Benefits and Challenges of Six Sigma in Healthcare Industry

According to the American Hospital Association’s Trendwatch, hospitals in America averaged operating margins between 2 and 7 percent between 1993 and 2015. Total margins for the same time period were between 4 and 8 percent(1). With fairly small profit margins, hospitals and healthcare organizations have to keep tight reins on processes and costs. But costs can’t be cut at the expense of patient care or compliance, which means strategic improvements are a must within healthcare environments.

Becker’s Hospital Review notes that hospitals compete heavily in multiple areas, including quality of care service and the cost of – and they aren’t just competing for end-users such as patients (2). Hospitals, and all healthcare providers, compete for referrals, industry partnerships, accreditations and contracts with insurance companies and payers. Because processes in healthcare organizations have so many customers, it can be difficult to make improvements that enhance services for one customer without negatively impacting outcomes for another. A change that makes a service faster for a patient might make it more expensive; a change that reduces costs could be noncompliant with one or more regulations. The DMAIC methodology helps teams consider all customers and outcomes to avoid such issues.

At the heart of most healthcare organizations – even those that serve in auxiliary capacities – is service to the patient. This is particularly true in clinical circles, where errors can lead to negative patient outcomes, including longer treatments, healthcare-related illness and injuries, and even death. Not only do these outcomes create a negative impact to the organization’s brand and open possibilities for expensive malpractice suits, but they are also undesirable because healthcare employees are in the business of saving lives and improving living, not in making things worse. Six Sigma can be used in clinical settings to improve processes and make positive outcomes more likely.

Six Sigma can be used to reduce errors throughout the healthcare service chain. Errors in administrative tasks, such as patient enrollment or claims billing, lead to delayed care or payment. Errors in inventory ordering lead to shortages that impact the ability to serve patients’ immediate needs. Six Sigma has been used in healthcare to reduce physician error, reduce patient wait times, decrease supply chain steps and costs, create stronger reimbursement flows, and decrease the time it takes labs to return results. Those are just a few uses of Six Sigma in healthcare.

Challenges of Implementing Six Sigma in Healthcare Industry

While Six Sigma can be extremely valuable in a healthcare setting, the methodology does face some challenges specific to the industry. One of the first, and arguably one of the largest, unique challenges Six Sigma experts face in a healthcare setting is compliance. Yes, almost every industry these days has a compliance or regulatory requirement somewhere – and you’ll see that throughout these last units. However, the compliance element for healthcare can be constraining in ways that require creative and strategic thinking on the part of Six Sigma experts.

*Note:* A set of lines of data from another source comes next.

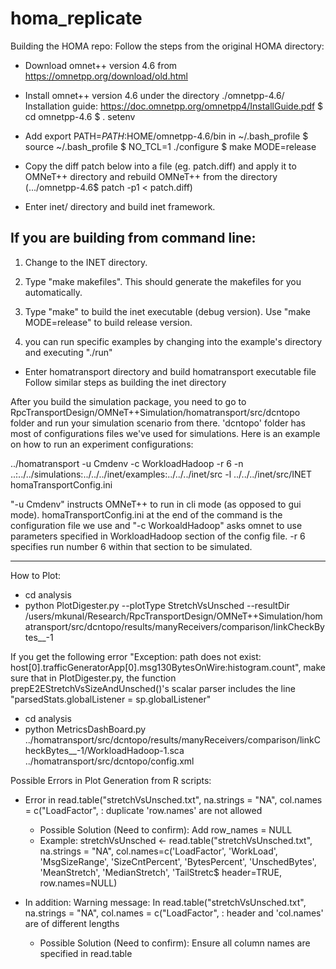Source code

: # homa_replicate
Building the HOMA repo:
Follow the steps from the original HOMA directory:

- Download omnet++ version 4.6 from https://omnetpp.org/download/old.html
   
- Install omnet++ version 4.6 under the directory ./omnetpp-4.6/
Installation guide: https://doc.omnetpp.org/omnetpp4/InstallGuide.pdf
$ cd omnetpp-4.6
$ . setenv
- Add export PATH=$PATH:$HOME/omnetpp-4.6/bin in ~/.bash_profile
$ source ~/.bash_profile
$  NO_TCL=1 ./configure
$ make MODE=release

- Copy the diff patch below into a file (eg. patch.diff) and apply it to OMNeT++ directory and rebuild OMNeT++ from the directory (.../omnetpp-4.6$ patch -p1 < patch.diff)

- Enter inet/ directory and build inet framework.

If you are building from command line:
--------------------------------------
1. Change to the INET directory.

2. Type "make makefiles". This should generate the makefiles for you automatically.

3. Type "make" to build the inet executable (debug version). Use "make MODE=release"
   to build release version.

4. you can run specific examples by changing into the example's directory and executing "./run"

- Enter homatransport directory and build homatransport executable file
Follow similar steps as building the inet directory

After you build the simulation package, you need to go to RpcTransportDesign/OMNeT++Simulation/homatransport/src/dcntopo folder and run your simulation scenario from there. 'dcntopo' folder has most of configurations files we've used for simulations. Here is an example on how to run an experiment configurations:

../homatransport -u Cmdenv -c WorkloadHadoop -r 6 -n ..:../../simulations:../../../inet/examples:../../../inet/src -l ../../../inet/src/INET homaTransportConfig.ini

"-u Cmdenv" instructs OMNeT++ to run in cli mode (as opposed to gui mode). homaTransportConfig.ini at the end of the command is the configuration file we use and "-c WorkoaldHadoop" asks omnet to use parameters specified in WorkloadHadoop section of the config file. -r 6 specifies run number 6 within that section to be simulated.

---------------------------------------------

How to Plot:

- cd analysis
- python PlotDigester.py --plotType StretchVsUnsched --resultDir /users/mkunal/Research/RpcTransportDesign/OMNeT++Simulation/homatransport/src/dcntopo/results/manyReceivers/comparison/linkCheckBytes__-1

If you get the following error "Exception: path does not exist: host[0].trafficGeneratorApp[0].msg130BytesOnWire:histogram.count", make sure that in PlotDigester.py, the function prepE2EStretchVsSizeAndUnsched()'s scalar parser includes the line "parsedStats.globalListener = sp.globalListener"

- cd analysis
- python MetricsDashBoard.py ../homatransport/src/dcntopo/results/manyReceivers/comparison/linkCheckBytes__-1/WorkloadHadoop-1.sca ../homatransport/src/dcntopo/config.xml


Possible Errors in Plot Generation from R scripts:
- Error in read.table("stretchVsUnsched.txt", na.strings = "NA", col.names = c("LoadFactor",  : 
  duplicate 'row.names' are not allowed
  
  - Possible Solution (Need to confirm): Add row_names = NULL 
  - Example:
  stretchVsUnsched <- read.table("stretchVsUnsched.txt", na.strings = "NA",
        col.names=c('LoadFactor', 'WorkLoad', 'MsgSizeRange', 'SizeCntPercent', 'BytesPercent', 'UnschedBytes', 'MeanStretch', 'MedianStretch', 'TailStretc$
        header=TRUE, row.names=NULL)
        
- In addition: Warning message: In read.table("stretchVsUnsched.txt", na.strings = "NA", col.names = c("LoadFactor",  :
  header and 'col.names' are of different lengths
  
   - Possible Solution (Need to confirm): Ensure all column names are specified in read.table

Six Sigma experts should never try to work around or over compliance requirements. First, the regulations of the industry are automatically part of the critical-to-quality characteristics a Six Sigma team should consider. If something is truly a regulatory requirement, then Six Sigma teams must honor it and treat it as a quality requirement. Working over that requirement means you are producing a process or product that is not within quality standards.

That being said, this can be frustrating for Six Sigma experts, particularly if they are used to working in other industries. Healthcare quality requirements, which include clinical requirements, Malaysia Clinical Practise Guidelines requirements, and dozens of other requirements from insurances companies and Ministry and federal agencies, can force muda (Waste) into a process. Regulations often require duplication, intense quality reviews, or overproduction. In such cases, Six Sigma teams must “make the best” of these situations by finding other areas to work with.

It’s important to note, however, that some muda that healthcare organizations associate with compliance is unnecessary. One job of the Six Sigma team is to identify unnecessary compliance work and replace it with processes that ensure quality without waste. Here, you find a second big challenge Six Sigma experts are likely to find in healthcare settings – a challenge that is found in most industries and which was covered in the beginning of this book. When people are used to doing something a certain way, they come to believe they have to do it that way. In healthcare, this often takes the form of the statement, “We have to do it that way because of the regulation/law/government/accrediting organization.” Six Sigma teams must work hand-in-hand with compliance to understand when this is true and when a more efficient quality process can be put in place.